Try it: With the records as your source, report how many lines contain "their". Add no other words.

:: Source data ::

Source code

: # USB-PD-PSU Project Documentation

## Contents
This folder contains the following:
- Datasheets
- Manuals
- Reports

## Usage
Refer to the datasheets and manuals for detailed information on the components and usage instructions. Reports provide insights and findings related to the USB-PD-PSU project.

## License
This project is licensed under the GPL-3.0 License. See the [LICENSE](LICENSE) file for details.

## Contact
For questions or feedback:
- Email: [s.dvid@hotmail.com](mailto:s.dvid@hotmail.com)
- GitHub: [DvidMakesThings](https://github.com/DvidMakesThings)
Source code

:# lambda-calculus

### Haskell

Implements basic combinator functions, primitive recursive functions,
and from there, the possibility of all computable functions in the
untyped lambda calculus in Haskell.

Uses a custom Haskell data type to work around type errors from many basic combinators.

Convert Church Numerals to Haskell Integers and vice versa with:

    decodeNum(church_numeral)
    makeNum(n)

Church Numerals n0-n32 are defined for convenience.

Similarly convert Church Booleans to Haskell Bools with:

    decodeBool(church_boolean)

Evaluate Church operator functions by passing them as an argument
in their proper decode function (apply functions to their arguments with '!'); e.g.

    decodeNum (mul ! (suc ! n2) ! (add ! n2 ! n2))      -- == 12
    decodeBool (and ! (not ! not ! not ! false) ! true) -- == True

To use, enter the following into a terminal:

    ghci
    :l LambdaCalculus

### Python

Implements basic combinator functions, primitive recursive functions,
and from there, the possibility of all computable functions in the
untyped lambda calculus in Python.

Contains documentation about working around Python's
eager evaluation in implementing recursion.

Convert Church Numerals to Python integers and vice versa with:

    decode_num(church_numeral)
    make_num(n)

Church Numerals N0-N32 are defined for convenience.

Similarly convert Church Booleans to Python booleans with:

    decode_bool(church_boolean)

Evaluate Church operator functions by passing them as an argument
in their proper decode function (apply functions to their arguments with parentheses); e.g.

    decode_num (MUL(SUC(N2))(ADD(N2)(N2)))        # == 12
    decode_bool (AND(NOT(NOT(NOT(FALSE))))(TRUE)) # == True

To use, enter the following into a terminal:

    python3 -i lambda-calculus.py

:::

Task result: 2